--- SOURCE DATA Enclosed Below ---

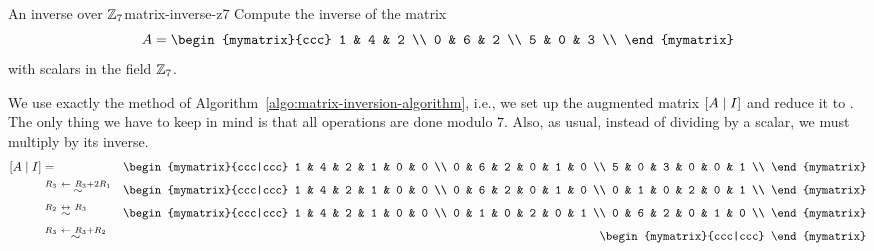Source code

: \begin{example}{An inverse over $\mathbb{Z}_7$}{matrix-inverse-z7}
  Compute the inverse of the matrix
  \begin{equation*}
    A = \begin{mymatrix}{ccc}
      1 & 4 & 2 \\
      0 & 6 & 2 \\
      5 & 0 & 3 \\
    \end{mymatrix}
  \end{equation*}
  with scalars in the field $\mathbb{Z}_7$.
\end{example}

\begin{solution}
  We use exactly the method of
  Algorithm~\ref{algo:matrix-inversion-algorithm}, i.e., we set up the
  augmented matrix $\left[A\mid I\right]$ and reduce it to {\rref}. The only
  thing we have to keep in mind is that all operations are done modulo
  $7$. Also, as usual, instead of dividing by a scalar, we must
  multiply by its inverse.
  \begin{eqnarray*}
    \mat{A\mid I}
    &=&
        \begin{mymatrix}{ccc|ccc}
          1 & 4 & 2  &  1 & 0 & 0 \\
          0 & 6 & 2  &  0 & 1 & 0 \\
          5 & 0 & 3  &  0 & 0 & 1 \\
        \end{mymatrix}
    \\
    &\stackrel{R_3\rowop R_3+2R_1}{\sim}
      &
        \begin{mymatrix}{ccc|ccc}
          1 & 4 & 2  &  1 & 0 & 0 \\
          0 & 6 & 2  &  0 & 1 & 0 \\
          0 & 1 & 0  &  2 & 0 & 1 \\
        \end{mymatrix}
    \\
    &\stackrel{R_2\rowswap R_3}{\sim}
      &
        \begin{mymatrix}{ccc|ccc}
          1 & 4 & 2  &  1 & 0 & 0 \\
          0 & 1 & 0  &  2 & 0 & 1 \\
          0 & 6 & 2  &  0 & 1 & 0 \\
        \end{mymatrix}
    \\
    &\stackrel{R_3\rowop R_3+R_2}{\sim}
      &
        \begin{mymatrix}{ccc|ccc}

\end{mymatrix}
\end{eqnarray*}
\end{solution}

--- End of Enclosed SOURCE DATA ---

- TASK DETAILS
Exclude the pictures and transcribe all of the entries exactly.

- EXERCISE RESPONSE
Source code

: \begin{example}{An inverse over $\mathbb{Z}_7$}{matrix-inverse-z7}
  Compute the inverse of the matrix
  \begin{equation*}
    A = \begin{mymatrix}{ccc}
      1 & 4 & 2 \\
      0 & 6 & 2 \\
      5 & 0 & 3 \\
    \end{mymatrix}
  \end{equation*}
  with scalars in the field $\mathbb{Z}_7$.
\end{example}

\begin{solution}
  We use exactly the method of
  Algorithm~\ref{algo:matrix-inversion-algorithm}, i.e., we set up the
  augmented matrix $\left[A\mid I\right]$ and reduce it to {\rref}. The only
  thing we have to keep in mind is that all operations are done modulo
  $7$. Also, as usual, instead of dividing by a scalar, we must
  multiply by its inverse.
  \begin{eqnarray*}
    \mat{A\mid I}
    &=&
        \begin{mymatrix}{ccc|ccc}
          1 & 4 & 2  &  1 & 0 & 0 \\
          0 & 6 & 2  &  0 & 1 & 0 \\
          5 & 0 & 3  &  0 & 0 & 1 \\
        \end{mymatrix}
    \\
    &\stackrel{R_3\rowop R_3+2R_1}{\sim}
      &
        \begin{mymatrix}{ccc|ccc}
          1 & 4 & 2  &  1 & 0 & 0 \\
          0 & 6 & 2  &  0 & 1 & 0 \\
          0 & 1 & 0  &  2 & 0 & 1 \\
        \end{mymatrix}
    \\
    &\stackrel{R_2\rowswap R_3}{\sim}
      &
        \begin{mymatrix}{ccc|ccc}
          1 & 4 & 2  &  1 & 0 & 0 \\
          0 & 1 & 0  &  2 & 0 & 1 \\
          0 & 6 & 2  &  0 & 1 & 0 \\
        \end{mymatrix}
    \\
    &\stackrel{R_3\rowop R_3+R_2}{\sim}
      &
        \begin{mymatrix}{ccc|ccc}

\end{mymatrix}
\end{eqnarray*}
\end{solution}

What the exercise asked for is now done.